» **Problem to solve**: Repeat only the lines below from the one containing "- The second student is moved from position" through the one containing "1 <= seats[i], students[j] <= 100", inclusive, exactly as written.
┏━━
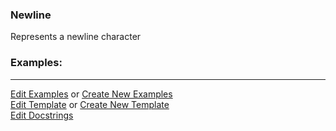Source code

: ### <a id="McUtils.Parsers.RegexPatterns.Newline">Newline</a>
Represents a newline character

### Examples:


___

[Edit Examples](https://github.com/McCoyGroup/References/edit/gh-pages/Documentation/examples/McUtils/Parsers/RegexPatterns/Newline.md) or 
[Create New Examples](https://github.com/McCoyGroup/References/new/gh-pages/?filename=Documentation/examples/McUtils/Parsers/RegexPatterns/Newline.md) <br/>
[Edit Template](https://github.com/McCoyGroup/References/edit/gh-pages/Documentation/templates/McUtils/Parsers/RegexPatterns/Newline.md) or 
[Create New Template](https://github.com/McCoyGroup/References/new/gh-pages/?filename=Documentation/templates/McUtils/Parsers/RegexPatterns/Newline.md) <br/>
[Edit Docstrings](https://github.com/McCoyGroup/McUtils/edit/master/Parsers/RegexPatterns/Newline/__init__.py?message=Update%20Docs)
┗━━
┏━━
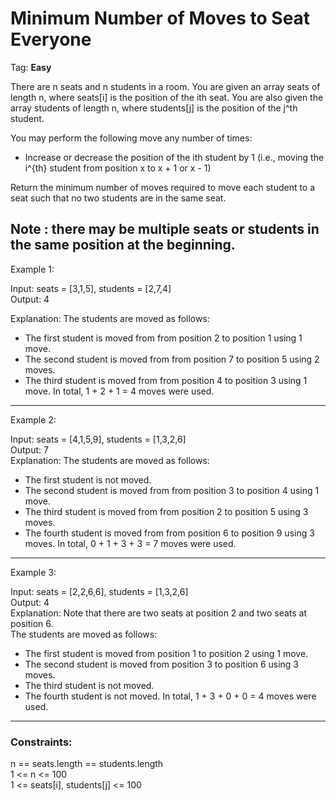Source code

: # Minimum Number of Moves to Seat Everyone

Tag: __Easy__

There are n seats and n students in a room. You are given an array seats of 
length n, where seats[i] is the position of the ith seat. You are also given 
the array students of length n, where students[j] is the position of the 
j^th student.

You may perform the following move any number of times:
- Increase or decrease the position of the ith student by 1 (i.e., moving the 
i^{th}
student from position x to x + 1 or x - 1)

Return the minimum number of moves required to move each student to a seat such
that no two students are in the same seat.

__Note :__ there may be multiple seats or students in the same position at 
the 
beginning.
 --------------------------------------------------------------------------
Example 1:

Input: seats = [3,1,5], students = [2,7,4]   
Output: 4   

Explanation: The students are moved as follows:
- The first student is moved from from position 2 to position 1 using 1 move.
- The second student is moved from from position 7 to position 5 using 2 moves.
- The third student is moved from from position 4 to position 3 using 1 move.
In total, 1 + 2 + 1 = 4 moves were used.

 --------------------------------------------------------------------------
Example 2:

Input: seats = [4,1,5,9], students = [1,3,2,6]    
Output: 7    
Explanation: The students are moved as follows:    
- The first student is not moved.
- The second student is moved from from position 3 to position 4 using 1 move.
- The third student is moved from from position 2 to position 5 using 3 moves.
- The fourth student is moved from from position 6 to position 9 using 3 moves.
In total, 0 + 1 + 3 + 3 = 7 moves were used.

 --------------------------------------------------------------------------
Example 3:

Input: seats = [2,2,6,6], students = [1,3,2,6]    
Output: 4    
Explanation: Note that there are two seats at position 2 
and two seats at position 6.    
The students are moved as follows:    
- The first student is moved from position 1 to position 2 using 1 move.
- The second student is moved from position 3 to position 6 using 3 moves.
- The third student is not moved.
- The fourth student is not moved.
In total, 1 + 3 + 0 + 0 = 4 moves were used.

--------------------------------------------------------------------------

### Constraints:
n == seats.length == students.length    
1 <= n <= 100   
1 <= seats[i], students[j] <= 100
┗━━
┏━━
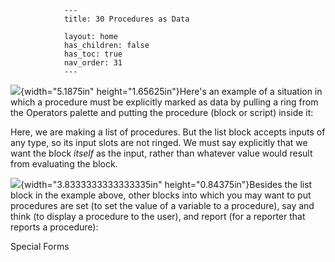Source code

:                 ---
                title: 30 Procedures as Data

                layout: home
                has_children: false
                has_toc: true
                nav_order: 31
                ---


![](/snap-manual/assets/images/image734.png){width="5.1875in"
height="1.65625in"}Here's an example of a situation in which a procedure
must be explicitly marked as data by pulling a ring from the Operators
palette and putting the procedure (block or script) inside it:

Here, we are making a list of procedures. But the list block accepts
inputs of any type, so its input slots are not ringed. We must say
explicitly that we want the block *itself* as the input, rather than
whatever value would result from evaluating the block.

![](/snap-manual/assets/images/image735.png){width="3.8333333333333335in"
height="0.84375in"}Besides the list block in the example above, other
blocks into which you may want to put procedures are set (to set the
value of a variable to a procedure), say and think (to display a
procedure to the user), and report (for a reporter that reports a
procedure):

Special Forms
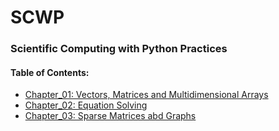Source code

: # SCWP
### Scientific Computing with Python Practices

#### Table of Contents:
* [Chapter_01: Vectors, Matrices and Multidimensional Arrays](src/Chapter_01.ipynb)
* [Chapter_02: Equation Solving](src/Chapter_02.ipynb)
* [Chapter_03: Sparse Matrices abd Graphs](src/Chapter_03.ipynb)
┗━━
» **Response to this task**:
- The second student is moved from position 3 to position 6 using 3 moves.
- The third student is not moved.
- The fourth student is not moved.
In total, 1 + 3 + 0 + 0 = 4 moves were used.

--------------------------------------------------------------------------

### Constraints:
n == seats.length == students.length    
1 <= n <= 100   
1 <= seats[i], students[j] <= 100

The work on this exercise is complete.